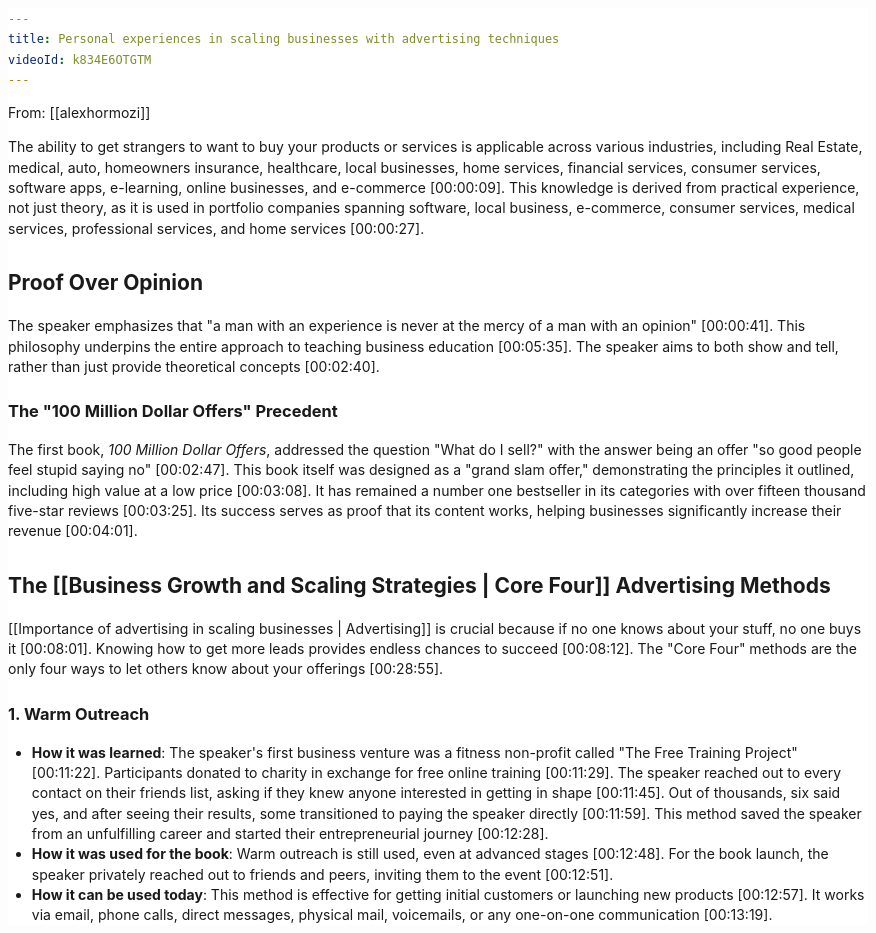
 ```yaml
---
title: Personal experiences in scaling businesses with advertising techniques
videoId: k834E6OTGTM
---
```


From: [[alexhormozi]] <br/> 

The ability to get strangers to want to buy your products or services is applicable across various industries, including Real Estate, medical, auto, homeowners insurance, healthcare, local businesses, home services, financial services, consumer services, software apps, e-learning, online businesses, and e-commerce <a class="yt-timestamp" data-t="00:00:09">[00:00:09]</a>. This knowledge is derived from practical experience, not just theory, as it is used in portfolio companies spanning software, local business, e-commerce, consumer services, medical services, professional services, and home services <a class="yt-timestamp" data-t="00:00:27">[00:00:27]</a>.

## Proof Over Opinion
The speaker emphasizes that "a man with an experience is never at the mercy of a man with an opinion" <a class="yt-timestamp" data-t="00:00:41">[00:00:41]</a>. This philosophy underpins the entire approach to teaching business education <a class="yt-timestamp" data-t="00:05:35">[00:05:35]</a>. The speaker aims to both show and tell, rather than just provide theoretical concepts <a class="yt-timestamp" data-t="00:02:40">[00:02:40]</a>.

### The "100 Million Dollar Offers" Precedent
The first book, *100 Million Dollar Offers*, addressed the question "What do I sell?" with the answer being an offer "so good people feel stupid saying no" <a class="yt-timestamp" data-t="00:02:47">[00:02:47]</a>. This book itself was designed as a "grand slam offer," demonstrating the principles it outlined, including high value at a low price <a class="yt-timestamp" data-t="00:03:08">[00:03:08]</a>. It has remained a number one bestseller in its categories with over fifteen thousand five-star reviews <a class="yt-timestamp" data-t="00:03:25">[00:03:25]</a>. Its success serves as proof that its content works, helping businesses significantly increase their revenue <a class="yt-timestamp" data-t="00:04:01">[00:04:01]</a>.

## The [[Business Growth and Scaling Strategies | Core Four]] Advertising Methods
[[Importance of advertising in scaling businesses | Advertising]] is crucial because if no one knows about your stuff, no one buys it <a class="yt-timestamp" data-t="00:08:01">[00:08:01]</a>. Knowing how to get more leads provides endless chances to succeed <a class="yt-timestamp" data-t="00:08:12">[00:08:12]</a>. The "Core Four" methods are the only four ways to let others know about your offerings <a class="yt-timestamp" data-t="00:28:55">[00:28:55]</a>.

### 1. Warm Outreach
*   **How it was learned**: The speaker's first business venture was a fitness non-profit called "The Free Training Project" <a class="yt-timestamp" data-t="00:11:22">[00:11:22]</a>. Participants donated to charity in exchange for free online training <a class="yt-timestamp" data-t="00:11:29">[00:11:29]</a>. The speaker reached out to every contact on their friends list, asking if they knew anyone interested in getting in shape <a class="yt-timestamp" data-t="00:11:45">[00:11:45]</a>. Out of thousands, six said yes, and after seeing their results, some transitioned to paying the speaker directly <a class="yt-timestamp" data-t="00:11:59">[00:11:59]</a>. This method saved the speaker from an unfulfilling career and started their entrepreneurial journey <a class="yt-timestamp" data-t="00:12:28">[00:12:28]</a>.
*   **How it was used for the book**: Warm outreach is still used, even at advanced stages <a class="yt-timestamp" data-t="00:12:48">[00:12:48]</a>. For the book launch, the speaker privately reached out to friends and peers, inviting them to the event <a class="yt-timestamp" data-t="00:12:51">[00:12:51]</a>.
*   **How it can be used today**: This method is effective for getting initial customers or launching new products <a class="yt-timestamp" data-t="00:12:57">[00:12:57]</a>. It works via email, phone calls, direct messages, physical mail, voicemails, or any one-on-one communication <a class="yt-timestamp" data-t="00:13:19">[00:13:19]</a>.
■ ■ ■ ■ ■ ■ ■
*Task brief*
Using only the entries above, output the line with "## Proof Over Opinion", the line with "### 1. Warm Outreach", and all lines between them, exactly as they stand.

*Result*
## Proof Over Opinion
The speaker emphasizes that "a man with an experience is never at the mercy of a man with an opinion" <a class="yt-timestamp" data-t="00:00:41">[00:00:41]</a>. This philosophy underpins the entire approach to teaching business education <a class="yt-timestamp" data-t="00:05:35">[00:05:35]</a>. The speaker aims to both show and tell, rather than just provide theoretical concepts <a class="yt-timestamp" data-t="00:02:40">[00:02:40]</a>.

### The "100 Million Dollar Offers" Precedent
The first book, *100 Million Dollar Offers*, addressed the question "What do I sell?" with the answer being an offer "so good people feel stupid saying no" <a class="yt-timestamp" data-t="00:02:47">[00:02:47]</a>. This book itself was designed as a "grand slam offer," demonstrating the principles it outlined, including high value at a low price <a class="yt-timestamp" data-t="00:03:08">[00:03:08]</a>. It has remained a number one bestseller in its categories with over fifteen thousand five-star reviews <a class="yt-timestamp" data-t="00:03:25">[00:03:25]</a>. Its success serves as proof that its content works, helping businesses significantly increase their revenue <a class="yt-timestamp" data-t="00:04:01">[00:04:01]</a>.

## The [[Business Growth and Scaling Strategies | Core Four]] Advertising Methods
[[Importance of advertising in scaling businesses | Advertising]] is crucial because if no one knows about your stuff, no one buys it <a class="yt-timestamp" data-t="00:08:01">[00:08:01]</a>. Knowing how to get more leads provides endless chances to succeed <a class="yt-timestamp" data-t="00:08:12">[00:08:12]</a>. The "Core Four" methods are the only four ways to let others know about your offerings <a class="yt-timestamp" data-t="00:28:55">[00:28:55]</a>.

### 1. Warm Outreach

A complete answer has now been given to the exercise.